The president’s beef with the Holy See is not over scripture. Trump simply offers no quarter to anyone who criticizes him — whoever they are. He insisted Thursday he had a “right to disagree with the pope,” a week after the Holy Father took exception to Trump’s warning that all of Iranian civilization could “die” if the Tehran regime didn’t agree to his terms to end the war.
This is a clash between the world’s two most prominent Americans, who both have vast followings. The former Robert Prevost, Chicago-born, lived a life of piety and austerity. Trump, the billionaire New Yorker, built a brand defined by ostentation and has publicly voiced doubts that he’s headed to heaven.
“Leo should get his act together as Pope, use Common Sense, stop catering to the Radical Left, and focus on being a Great Pope, not a Politician,” Trump posted on social media recently, perhaps forgetting that popes are often major political figures. And he might be prejudicing GOP prospects among America’s more than 50 million Catholics.
The administration’s attacks on the pope are not going down well in Europe, either. “Today, there (are) two American leaders: One is the real hero of (the) American dream, but that is the Pope Leo, Pope Prevost, not President Trump,” former Italian Prime Minister Matteo Renzi told Isa Soares on CNN International.
Vance, as he often does, has made a show of defending the president. The vice president said this week that it was “very, very important for the pope to be careful when he talks about matters of theology.” Vance’s willingness to spar with the pope on dogma showed him again as a most unusual politician who relishes ideological rather than superficial political fights.

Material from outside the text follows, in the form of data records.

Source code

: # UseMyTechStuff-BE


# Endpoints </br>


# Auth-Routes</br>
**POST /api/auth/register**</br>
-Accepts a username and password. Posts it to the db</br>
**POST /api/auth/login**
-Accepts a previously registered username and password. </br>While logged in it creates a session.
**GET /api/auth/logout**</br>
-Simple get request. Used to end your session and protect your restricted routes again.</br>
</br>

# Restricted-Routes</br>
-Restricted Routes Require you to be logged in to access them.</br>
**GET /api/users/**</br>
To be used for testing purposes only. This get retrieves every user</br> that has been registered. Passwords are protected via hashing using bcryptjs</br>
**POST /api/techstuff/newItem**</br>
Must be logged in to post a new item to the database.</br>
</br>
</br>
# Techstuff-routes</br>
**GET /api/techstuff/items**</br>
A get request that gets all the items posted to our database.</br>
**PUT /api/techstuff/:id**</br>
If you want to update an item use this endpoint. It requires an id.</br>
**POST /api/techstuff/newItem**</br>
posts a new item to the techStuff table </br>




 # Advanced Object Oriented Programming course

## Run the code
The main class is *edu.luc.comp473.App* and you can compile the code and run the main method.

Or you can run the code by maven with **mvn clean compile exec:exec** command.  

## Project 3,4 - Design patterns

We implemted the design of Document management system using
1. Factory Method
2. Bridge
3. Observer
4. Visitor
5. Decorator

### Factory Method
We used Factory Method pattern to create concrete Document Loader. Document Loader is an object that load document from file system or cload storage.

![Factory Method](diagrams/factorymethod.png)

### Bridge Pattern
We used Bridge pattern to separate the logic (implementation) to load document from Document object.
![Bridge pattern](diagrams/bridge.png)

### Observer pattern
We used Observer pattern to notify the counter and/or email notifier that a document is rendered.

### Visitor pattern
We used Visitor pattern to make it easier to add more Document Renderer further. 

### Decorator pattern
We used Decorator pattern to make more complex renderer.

His critics, however, perceive arrogance and ambition in a relatively recent convert to Roman Catholicism, whose faithful generally regard the doctrinal teachings of a pope as infallible. As James Massa, the chairman of the US Conference of Catholic Bishops’ Committee on Doctrine, said in a statement. “When Pope Leo XIV speaks as supreme pastor of the universal Church, he is not merely offering opinions on theology, he is preaching the Gospel and exercising his ministry as the Vicar of Christ.”
These are deep waters that the administration is entering as it implies the endorsement of the highest authority for its war in Iran. Wars rooted in moral certainty can lose strategic direction. A sense of divine purpose can blur decision-making and offer absolution from battlefield transgressions. This is precisely why many presidential administrations stopped short of sending religion to war.